____ DATA FOR REVIEW

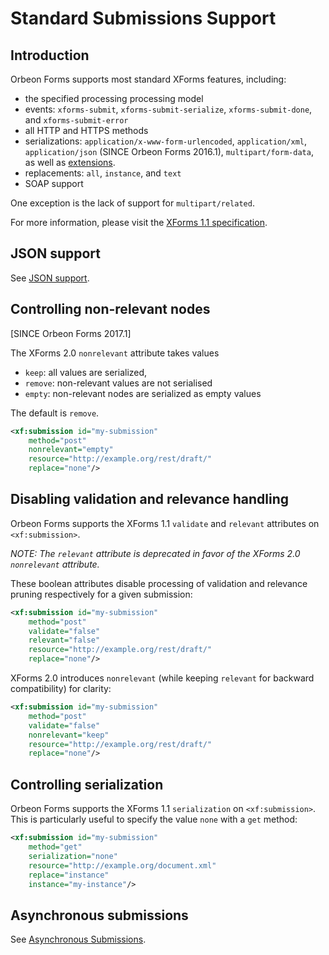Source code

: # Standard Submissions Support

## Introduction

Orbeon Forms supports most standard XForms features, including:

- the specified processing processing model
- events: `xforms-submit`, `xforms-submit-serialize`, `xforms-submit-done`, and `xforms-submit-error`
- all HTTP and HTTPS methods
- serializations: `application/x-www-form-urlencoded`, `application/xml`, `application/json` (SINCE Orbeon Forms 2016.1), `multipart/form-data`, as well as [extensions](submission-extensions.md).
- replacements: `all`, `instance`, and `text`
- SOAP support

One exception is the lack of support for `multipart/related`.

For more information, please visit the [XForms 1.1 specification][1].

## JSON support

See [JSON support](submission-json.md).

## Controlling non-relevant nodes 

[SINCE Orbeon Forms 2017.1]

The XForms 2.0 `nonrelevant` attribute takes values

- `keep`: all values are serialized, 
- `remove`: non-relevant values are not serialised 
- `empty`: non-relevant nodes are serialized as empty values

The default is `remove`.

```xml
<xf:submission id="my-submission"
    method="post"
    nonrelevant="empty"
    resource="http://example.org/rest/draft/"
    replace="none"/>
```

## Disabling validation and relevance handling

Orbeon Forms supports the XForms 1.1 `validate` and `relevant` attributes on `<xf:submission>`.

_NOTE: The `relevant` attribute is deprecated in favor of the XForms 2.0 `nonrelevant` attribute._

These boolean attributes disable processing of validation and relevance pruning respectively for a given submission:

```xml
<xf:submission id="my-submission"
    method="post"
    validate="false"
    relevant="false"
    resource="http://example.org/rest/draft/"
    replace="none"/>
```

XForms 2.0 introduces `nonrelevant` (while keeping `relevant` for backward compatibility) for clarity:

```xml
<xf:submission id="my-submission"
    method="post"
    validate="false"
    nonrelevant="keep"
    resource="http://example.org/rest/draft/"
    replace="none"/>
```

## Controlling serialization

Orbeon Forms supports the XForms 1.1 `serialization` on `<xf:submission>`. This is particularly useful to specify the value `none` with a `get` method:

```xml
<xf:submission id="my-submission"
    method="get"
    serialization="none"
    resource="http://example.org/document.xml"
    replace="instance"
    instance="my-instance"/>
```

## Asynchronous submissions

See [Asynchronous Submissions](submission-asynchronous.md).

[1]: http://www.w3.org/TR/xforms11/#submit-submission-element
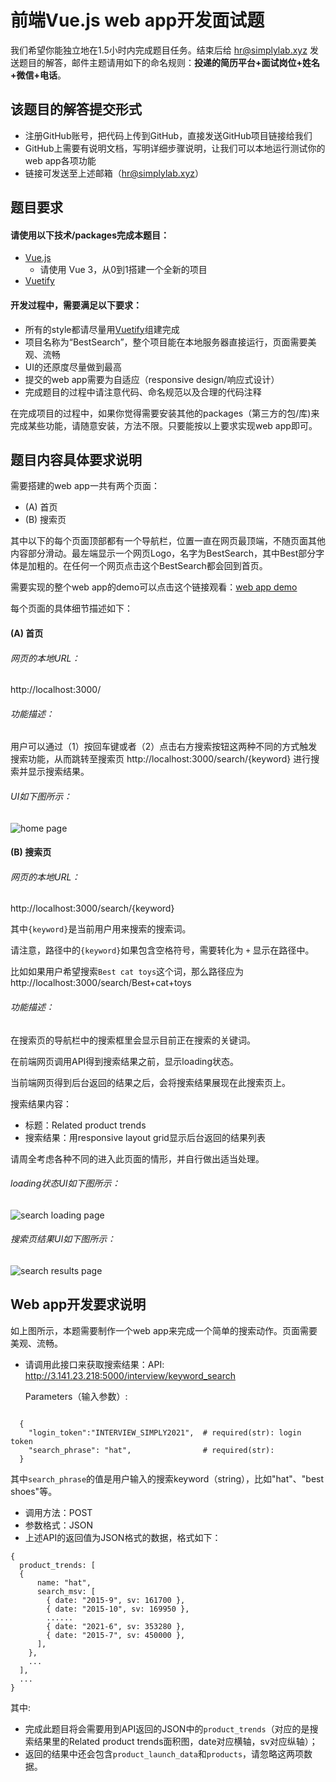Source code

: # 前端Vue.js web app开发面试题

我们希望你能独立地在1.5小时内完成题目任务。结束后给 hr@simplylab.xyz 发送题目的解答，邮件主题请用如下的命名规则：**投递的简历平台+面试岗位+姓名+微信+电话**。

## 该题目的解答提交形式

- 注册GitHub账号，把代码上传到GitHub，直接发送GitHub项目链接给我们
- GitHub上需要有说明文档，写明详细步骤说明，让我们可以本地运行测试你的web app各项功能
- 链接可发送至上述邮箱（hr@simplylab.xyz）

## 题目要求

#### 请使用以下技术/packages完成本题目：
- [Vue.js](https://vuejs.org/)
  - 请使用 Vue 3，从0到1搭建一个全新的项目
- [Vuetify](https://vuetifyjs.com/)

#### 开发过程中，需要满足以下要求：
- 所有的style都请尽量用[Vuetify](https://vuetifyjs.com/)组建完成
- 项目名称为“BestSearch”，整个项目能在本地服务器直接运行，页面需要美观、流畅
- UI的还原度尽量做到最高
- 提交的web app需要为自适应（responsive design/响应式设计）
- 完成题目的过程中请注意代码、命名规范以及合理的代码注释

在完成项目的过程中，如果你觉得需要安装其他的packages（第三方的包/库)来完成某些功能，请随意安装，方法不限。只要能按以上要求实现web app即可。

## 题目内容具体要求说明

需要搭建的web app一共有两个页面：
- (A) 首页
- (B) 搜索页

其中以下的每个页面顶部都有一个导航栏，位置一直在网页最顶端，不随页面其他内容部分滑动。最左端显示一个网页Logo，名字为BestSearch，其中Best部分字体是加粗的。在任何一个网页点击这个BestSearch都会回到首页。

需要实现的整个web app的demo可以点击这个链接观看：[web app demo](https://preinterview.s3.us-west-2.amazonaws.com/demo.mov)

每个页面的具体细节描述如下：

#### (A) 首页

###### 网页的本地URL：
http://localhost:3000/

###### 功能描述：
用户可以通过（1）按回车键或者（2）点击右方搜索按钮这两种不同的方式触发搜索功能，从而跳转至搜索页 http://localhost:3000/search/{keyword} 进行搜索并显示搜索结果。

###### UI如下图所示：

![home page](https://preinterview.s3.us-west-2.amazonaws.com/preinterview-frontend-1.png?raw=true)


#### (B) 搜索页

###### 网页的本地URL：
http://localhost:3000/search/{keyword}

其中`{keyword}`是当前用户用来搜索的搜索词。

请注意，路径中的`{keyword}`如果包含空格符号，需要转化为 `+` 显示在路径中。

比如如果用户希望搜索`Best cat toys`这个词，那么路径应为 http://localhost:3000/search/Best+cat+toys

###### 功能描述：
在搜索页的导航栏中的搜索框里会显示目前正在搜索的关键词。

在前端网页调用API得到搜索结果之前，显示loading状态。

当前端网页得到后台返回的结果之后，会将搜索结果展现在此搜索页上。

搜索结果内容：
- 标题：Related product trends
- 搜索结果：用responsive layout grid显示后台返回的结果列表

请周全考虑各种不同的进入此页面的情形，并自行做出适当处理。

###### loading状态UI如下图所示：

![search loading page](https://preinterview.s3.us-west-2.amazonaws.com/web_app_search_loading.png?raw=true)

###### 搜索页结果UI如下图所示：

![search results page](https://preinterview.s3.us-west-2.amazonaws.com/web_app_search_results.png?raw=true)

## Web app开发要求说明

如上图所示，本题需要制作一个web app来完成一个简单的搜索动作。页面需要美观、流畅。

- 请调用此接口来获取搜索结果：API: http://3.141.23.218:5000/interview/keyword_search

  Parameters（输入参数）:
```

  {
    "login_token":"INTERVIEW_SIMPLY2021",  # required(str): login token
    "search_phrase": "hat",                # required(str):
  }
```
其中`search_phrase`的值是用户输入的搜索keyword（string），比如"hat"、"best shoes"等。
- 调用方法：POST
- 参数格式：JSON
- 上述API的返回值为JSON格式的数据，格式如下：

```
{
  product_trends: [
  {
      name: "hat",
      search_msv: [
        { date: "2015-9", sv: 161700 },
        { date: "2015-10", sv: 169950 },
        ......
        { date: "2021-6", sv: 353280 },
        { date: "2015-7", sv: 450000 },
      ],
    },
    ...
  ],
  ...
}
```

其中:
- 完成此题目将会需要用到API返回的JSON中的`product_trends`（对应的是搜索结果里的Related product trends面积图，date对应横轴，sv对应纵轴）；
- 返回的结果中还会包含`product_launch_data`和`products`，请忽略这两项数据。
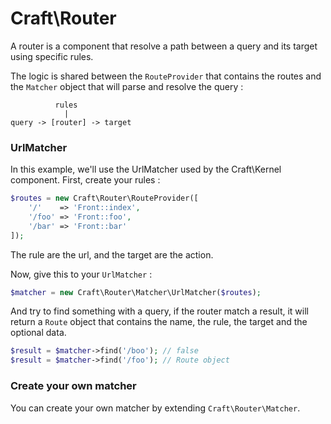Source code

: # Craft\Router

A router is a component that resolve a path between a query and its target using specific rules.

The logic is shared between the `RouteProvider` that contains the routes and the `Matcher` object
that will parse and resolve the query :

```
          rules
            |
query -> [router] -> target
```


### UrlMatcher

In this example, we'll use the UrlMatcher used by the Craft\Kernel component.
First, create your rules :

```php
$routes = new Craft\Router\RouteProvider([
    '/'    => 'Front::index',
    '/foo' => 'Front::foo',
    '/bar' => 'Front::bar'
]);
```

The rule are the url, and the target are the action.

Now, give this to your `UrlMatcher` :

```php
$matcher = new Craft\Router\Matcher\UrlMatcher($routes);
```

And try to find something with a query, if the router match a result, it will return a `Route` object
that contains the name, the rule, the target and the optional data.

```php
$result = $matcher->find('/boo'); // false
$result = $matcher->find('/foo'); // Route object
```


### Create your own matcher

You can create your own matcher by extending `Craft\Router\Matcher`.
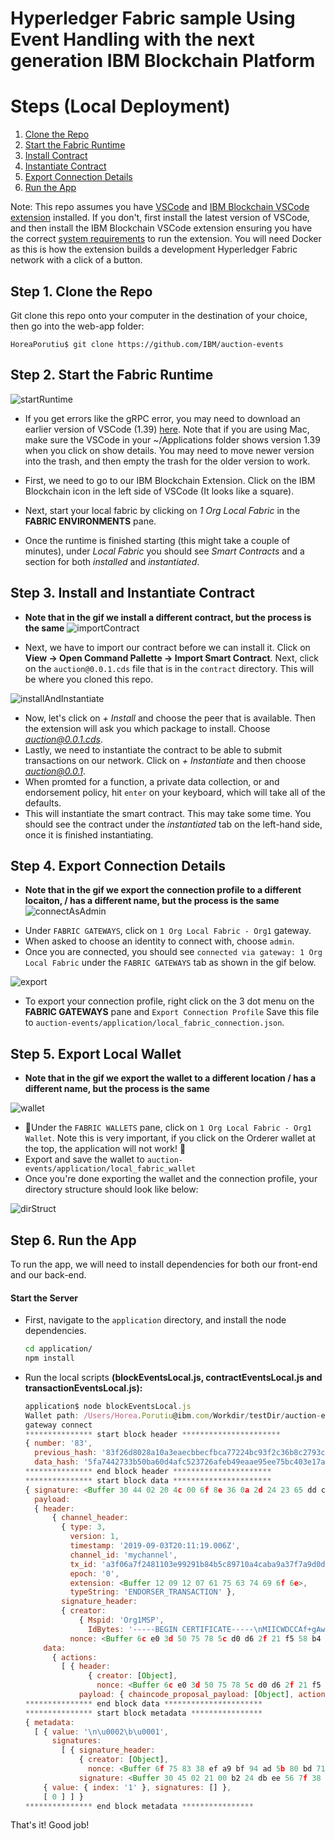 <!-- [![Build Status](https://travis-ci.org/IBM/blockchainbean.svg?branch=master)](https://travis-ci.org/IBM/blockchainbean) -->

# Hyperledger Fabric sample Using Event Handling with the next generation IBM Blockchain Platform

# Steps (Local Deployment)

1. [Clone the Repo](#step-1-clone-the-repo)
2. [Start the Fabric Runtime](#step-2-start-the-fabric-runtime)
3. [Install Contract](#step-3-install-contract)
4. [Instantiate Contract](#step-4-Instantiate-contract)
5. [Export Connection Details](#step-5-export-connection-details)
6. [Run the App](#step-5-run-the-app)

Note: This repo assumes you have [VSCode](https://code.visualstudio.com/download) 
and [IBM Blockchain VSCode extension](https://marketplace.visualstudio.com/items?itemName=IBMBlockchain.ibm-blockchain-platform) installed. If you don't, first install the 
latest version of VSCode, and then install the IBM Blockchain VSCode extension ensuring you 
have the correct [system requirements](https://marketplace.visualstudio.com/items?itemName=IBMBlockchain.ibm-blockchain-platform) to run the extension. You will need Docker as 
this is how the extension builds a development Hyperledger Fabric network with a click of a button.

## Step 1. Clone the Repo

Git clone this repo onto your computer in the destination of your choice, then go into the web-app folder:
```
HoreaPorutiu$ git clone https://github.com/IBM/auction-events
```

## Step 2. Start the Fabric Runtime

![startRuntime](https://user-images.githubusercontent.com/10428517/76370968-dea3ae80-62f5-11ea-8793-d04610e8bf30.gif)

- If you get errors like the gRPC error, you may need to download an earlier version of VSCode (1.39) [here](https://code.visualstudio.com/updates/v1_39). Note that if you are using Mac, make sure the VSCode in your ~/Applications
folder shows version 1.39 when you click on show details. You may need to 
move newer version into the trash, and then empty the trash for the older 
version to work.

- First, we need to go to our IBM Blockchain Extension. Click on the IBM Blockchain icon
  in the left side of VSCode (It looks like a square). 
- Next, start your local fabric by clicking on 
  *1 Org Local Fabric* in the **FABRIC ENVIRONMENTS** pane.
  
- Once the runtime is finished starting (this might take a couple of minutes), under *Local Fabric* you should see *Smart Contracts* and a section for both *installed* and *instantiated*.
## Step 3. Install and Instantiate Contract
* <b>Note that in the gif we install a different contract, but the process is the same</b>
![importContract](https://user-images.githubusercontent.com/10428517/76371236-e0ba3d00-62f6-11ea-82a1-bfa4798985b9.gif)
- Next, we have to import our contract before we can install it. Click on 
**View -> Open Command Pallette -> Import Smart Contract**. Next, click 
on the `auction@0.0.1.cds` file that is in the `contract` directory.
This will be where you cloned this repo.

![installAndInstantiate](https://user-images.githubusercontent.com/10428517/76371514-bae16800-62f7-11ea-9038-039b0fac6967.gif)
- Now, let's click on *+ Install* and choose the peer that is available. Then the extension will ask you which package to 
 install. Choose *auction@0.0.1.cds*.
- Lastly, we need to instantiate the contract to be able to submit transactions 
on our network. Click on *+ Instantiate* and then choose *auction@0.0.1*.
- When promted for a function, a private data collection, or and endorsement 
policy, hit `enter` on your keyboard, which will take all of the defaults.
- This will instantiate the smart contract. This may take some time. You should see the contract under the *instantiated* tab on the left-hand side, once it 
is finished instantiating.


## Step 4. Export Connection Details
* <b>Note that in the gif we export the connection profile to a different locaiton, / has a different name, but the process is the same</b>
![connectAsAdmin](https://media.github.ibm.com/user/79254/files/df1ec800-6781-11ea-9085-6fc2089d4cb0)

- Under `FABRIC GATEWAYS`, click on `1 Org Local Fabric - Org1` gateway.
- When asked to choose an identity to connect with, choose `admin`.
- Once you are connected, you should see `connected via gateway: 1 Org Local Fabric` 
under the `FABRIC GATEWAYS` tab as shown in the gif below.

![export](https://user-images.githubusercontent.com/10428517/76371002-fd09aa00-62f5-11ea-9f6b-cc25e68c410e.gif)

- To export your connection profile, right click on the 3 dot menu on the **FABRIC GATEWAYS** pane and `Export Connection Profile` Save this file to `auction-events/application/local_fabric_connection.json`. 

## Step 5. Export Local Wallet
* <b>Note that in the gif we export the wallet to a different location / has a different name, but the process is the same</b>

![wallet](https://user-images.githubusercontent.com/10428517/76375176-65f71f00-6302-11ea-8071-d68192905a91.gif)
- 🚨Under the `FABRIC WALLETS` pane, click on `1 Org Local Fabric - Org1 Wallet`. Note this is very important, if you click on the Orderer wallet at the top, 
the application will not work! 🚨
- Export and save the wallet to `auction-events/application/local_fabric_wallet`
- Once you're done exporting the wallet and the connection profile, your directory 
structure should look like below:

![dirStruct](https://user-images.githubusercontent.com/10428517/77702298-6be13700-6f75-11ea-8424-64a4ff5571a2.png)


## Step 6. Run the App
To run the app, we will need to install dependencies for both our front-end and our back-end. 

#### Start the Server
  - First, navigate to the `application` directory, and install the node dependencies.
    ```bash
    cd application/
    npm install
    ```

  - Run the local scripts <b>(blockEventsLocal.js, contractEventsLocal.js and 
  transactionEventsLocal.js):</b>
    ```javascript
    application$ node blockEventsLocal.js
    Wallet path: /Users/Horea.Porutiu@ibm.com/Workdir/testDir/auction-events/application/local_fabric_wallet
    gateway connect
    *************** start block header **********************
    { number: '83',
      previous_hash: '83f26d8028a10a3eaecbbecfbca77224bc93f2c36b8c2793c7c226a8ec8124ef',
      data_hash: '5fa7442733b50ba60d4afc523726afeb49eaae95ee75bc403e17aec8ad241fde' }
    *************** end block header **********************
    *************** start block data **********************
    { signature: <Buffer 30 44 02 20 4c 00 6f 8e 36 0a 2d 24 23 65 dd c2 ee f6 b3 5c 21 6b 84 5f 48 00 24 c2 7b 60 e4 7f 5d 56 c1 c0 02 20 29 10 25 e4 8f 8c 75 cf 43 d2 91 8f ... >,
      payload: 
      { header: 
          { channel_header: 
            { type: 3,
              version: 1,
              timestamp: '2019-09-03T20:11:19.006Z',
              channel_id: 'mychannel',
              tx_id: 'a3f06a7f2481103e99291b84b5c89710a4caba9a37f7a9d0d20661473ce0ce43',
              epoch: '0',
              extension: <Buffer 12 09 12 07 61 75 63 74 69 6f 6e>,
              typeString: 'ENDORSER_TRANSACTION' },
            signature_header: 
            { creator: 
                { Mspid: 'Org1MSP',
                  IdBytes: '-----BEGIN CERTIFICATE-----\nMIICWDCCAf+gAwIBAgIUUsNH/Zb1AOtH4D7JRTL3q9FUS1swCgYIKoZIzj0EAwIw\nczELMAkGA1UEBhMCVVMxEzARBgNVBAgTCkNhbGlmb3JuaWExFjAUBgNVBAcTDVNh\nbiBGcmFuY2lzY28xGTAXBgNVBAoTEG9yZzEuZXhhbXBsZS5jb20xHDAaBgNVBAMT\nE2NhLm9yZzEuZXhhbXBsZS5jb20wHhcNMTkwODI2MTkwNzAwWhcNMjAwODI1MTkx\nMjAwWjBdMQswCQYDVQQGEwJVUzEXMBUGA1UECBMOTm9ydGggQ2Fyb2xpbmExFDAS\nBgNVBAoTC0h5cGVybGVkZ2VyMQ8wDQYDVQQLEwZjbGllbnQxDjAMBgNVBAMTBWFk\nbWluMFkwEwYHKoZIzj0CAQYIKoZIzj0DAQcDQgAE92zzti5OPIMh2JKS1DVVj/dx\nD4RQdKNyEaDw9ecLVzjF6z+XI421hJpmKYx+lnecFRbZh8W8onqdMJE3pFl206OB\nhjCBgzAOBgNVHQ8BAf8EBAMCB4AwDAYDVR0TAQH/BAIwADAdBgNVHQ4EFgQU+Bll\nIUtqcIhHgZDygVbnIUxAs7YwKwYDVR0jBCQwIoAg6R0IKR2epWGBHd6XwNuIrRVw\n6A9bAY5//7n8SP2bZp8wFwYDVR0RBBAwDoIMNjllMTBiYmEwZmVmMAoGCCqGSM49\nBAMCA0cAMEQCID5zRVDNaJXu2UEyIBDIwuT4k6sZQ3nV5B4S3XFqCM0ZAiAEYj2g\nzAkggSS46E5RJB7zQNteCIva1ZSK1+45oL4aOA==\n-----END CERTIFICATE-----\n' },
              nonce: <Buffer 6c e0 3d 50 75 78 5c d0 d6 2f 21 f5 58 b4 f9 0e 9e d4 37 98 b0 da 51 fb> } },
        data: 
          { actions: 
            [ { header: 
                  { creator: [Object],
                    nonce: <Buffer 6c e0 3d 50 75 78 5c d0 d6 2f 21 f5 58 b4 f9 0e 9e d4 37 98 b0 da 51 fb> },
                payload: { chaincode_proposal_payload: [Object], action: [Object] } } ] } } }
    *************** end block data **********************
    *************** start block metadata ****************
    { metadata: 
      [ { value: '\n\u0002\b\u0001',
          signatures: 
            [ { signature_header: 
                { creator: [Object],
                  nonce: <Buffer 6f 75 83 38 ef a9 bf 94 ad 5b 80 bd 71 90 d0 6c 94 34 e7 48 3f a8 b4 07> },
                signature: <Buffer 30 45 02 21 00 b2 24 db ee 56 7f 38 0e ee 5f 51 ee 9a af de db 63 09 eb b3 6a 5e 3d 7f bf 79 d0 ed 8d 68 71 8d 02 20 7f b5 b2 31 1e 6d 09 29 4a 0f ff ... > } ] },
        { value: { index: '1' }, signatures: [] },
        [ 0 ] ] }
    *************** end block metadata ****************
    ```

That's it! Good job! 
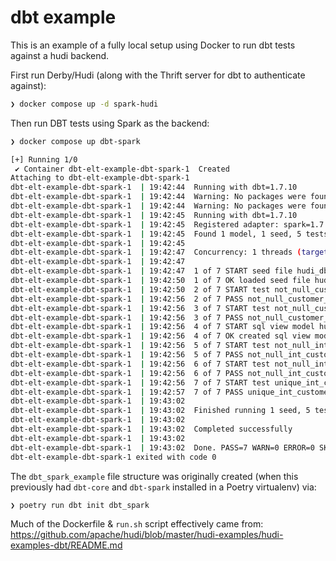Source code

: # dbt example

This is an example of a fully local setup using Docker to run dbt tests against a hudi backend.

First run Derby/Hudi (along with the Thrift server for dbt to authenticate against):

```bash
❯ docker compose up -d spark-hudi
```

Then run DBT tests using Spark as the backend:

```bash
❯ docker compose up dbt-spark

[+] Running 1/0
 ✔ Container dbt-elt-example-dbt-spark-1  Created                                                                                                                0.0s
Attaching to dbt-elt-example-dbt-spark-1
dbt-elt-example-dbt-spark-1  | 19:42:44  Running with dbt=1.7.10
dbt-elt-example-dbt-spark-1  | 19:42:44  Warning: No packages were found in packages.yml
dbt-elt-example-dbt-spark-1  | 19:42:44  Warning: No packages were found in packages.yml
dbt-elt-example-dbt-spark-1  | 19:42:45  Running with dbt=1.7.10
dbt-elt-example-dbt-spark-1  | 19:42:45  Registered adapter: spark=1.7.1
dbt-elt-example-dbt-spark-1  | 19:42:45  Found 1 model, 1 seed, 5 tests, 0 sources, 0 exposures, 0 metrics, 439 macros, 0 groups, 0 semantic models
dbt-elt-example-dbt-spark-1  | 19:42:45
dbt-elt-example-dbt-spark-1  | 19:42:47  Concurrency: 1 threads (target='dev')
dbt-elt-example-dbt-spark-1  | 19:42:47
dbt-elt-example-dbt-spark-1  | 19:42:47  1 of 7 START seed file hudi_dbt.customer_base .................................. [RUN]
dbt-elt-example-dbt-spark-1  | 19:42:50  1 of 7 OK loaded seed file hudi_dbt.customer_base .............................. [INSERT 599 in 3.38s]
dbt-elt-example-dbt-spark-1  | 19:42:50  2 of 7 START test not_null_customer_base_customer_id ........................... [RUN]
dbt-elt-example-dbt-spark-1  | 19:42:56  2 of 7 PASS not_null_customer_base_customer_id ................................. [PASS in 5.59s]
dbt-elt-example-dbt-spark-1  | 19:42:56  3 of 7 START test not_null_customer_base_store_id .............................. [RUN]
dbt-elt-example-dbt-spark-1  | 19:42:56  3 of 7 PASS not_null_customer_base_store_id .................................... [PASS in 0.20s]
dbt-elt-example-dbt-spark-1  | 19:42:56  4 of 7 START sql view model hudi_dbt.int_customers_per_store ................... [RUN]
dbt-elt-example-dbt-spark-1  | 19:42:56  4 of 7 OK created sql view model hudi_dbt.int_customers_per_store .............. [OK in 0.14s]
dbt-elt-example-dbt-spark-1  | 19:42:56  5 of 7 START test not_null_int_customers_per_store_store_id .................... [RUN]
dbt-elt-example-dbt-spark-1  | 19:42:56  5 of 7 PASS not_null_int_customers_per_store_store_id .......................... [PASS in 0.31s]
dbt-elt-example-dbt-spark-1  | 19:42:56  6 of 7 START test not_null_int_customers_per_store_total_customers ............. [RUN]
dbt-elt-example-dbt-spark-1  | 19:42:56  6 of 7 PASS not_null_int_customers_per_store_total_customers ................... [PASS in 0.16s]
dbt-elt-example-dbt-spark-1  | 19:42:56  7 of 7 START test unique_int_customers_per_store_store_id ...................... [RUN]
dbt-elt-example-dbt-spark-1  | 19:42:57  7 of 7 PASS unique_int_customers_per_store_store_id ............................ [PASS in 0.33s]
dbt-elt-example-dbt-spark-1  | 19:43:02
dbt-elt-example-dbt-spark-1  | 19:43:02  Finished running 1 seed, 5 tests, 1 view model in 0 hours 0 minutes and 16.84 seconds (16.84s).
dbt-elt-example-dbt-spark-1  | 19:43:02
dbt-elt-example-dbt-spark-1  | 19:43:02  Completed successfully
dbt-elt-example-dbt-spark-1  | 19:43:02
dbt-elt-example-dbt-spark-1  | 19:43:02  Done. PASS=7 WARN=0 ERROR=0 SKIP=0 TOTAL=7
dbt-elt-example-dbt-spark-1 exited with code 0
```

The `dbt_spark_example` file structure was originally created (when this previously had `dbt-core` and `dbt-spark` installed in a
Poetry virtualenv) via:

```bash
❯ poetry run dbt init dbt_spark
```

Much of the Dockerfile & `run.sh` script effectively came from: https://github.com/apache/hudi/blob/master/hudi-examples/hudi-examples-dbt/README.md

________

> [EXERCISE PROMPT]: Taking the records above as input, show every line in which the word "dependencies" is present.

> [SOLUTION TO THE EXERCISE]:
To run the app, we will need to install dependencies for both our front-end and our back-end. 
  - First, navigate to the `application` directory, and install the node dependencies.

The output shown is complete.